Below are the data; count the lines with the string "topologii" in them and give that number only.

- _Entries supplied_:
━━━━━━━━━━

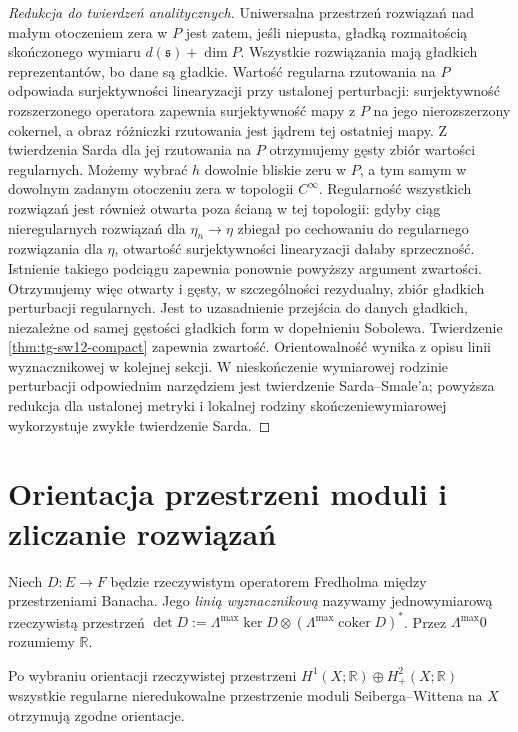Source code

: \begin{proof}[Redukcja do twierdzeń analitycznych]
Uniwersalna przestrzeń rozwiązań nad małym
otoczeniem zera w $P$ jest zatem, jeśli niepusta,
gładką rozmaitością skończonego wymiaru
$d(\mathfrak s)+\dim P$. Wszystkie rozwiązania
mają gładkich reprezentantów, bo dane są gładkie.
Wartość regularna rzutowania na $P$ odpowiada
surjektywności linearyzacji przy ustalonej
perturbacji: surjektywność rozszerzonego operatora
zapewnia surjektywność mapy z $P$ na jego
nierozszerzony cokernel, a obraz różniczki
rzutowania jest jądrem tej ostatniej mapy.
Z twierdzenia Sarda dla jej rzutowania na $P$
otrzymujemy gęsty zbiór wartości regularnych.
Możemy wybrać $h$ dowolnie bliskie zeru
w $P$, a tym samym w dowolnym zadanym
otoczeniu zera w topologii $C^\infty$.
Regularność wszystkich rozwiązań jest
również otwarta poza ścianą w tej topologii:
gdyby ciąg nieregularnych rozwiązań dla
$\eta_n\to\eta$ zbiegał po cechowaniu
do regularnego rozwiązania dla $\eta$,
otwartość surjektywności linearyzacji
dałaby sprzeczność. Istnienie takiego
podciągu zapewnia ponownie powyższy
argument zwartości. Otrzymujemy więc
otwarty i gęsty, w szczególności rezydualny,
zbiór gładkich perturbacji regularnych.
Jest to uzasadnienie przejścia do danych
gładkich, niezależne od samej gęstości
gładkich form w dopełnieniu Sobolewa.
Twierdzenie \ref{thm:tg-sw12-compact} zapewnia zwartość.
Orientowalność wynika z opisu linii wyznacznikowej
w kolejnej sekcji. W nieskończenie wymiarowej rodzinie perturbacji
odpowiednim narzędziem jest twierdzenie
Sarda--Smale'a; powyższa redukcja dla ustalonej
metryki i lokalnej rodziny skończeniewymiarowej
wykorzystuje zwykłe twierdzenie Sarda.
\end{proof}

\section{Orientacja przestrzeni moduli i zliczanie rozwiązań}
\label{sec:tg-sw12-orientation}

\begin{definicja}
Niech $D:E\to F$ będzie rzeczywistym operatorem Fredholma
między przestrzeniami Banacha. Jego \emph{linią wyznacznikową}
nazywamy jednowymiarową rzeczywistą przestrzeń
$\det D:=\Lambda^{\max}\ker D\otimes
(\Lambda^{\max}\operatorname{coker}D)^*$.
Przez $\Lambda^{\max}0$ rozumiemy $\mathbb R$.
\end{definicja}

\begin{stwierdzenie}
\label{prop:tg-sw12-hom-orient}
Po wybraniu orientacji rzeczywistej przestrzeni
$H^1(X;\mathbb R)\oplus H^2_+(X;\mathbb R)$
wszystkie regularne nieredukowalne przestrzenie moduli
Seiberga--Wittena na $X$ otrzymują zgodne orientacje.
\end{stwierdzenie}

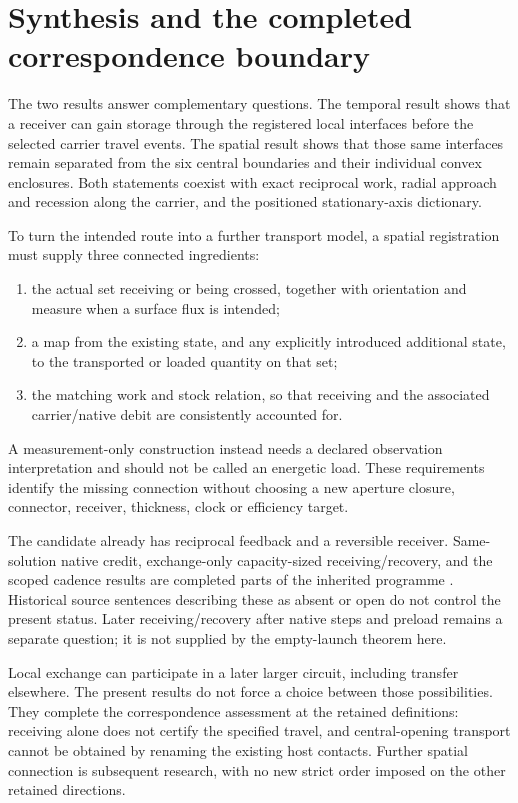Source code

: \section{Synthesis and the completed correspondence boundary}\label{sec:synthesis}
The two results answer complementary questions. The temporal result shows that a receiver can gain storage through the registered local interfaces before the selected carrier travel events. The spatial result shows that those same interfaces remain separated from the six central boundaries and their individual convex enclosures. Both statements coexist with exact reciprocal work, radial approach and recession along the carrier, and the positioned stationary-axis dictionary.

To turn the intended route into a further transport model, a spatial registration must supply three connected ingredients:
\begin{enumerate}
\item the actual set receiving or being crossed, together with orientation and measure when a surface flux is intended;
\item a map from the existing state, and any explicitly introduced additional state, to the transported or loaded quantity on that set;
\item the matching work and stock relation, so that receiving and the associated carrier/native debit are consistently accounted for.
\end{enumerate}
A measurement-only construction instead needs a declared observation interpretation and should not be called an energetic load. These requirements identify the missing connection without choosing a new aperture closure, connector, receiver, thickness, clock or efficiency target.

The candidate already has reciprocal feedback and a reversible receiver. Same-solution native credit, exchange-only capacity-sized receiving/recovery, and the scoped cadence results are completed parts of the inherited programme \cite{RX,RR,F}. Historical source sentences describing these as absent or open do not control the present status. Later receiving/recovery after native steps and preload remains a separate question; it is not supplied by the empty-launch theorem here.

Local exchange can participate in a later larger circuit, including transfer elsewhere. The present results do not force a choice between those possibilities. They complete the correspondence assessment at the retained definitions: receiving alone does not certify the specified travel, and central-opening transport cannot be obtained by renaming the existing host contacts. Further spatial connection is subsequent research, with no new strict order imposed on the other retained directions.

━━━━━━━━━━

- _Response area_: 2